Bill and Georgie Denbrough are introduced to the movie, and they stumble upon the grisly remains of something not revealed, which leaves the viewer to use their imagination to determine what it is. I'm guessing it's a Corey Feldman CD.

A registered library offender is shaken down and gives up the name Nate Wells, which prompts the mall rat to go undercover in a sleuth mission to expose the mysterious animal murderer. Everything's just handed to the mall rat in this movie like he's Mary-Sue from that new 'Star Wars' movie.
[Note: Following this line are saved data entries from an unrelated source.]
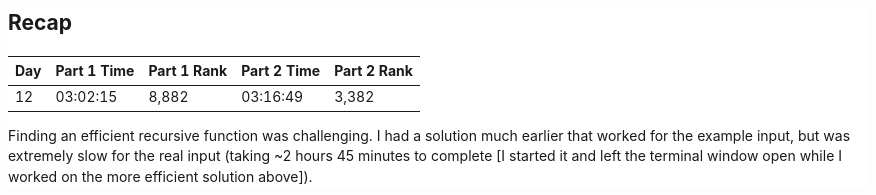 ## Recap

| Day | Part 1 Time | Part 1 Rank | Part 2 Time | Part 2 Rank |
|-----|-------------|-------------|-------------|-------------|
| 12  | 03:02:15    | 8,882       | 03:16:49    | 3,382       |

Finding an efficient recursive function was challenging.
I had a solution much earlier that worked for the example input, but was extremely slow for the real input (taking ~2 hours 45 minutes to complete [I started it and left the terminal window open while I worked on the more efficient solution above]).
An intense part of the movie comes around the one-hour, 17-minute mark when the mall rat breaks and enters the killers house. Hold your breath for this scene. Sure as seashells, the killer will return home at any moment now. As predicted, he does, but surprisingly, the mall rat clobbers him with a claw hammer. We're given an intimate moment between the mall rat and a serial killer in the making, and is the viewer supposed to sympathize with the animal abuser?

I'll give credit to the movie for not showing any actual torture toward our furry friends.

But that's one hour and 34 minutes of their lives stolen from them, which they'll never get back.

Your time would be better spent baking cookies or testing your umbrella velocity rate to combat any sudden raindrops.

No wolves appeared in the making of this movie.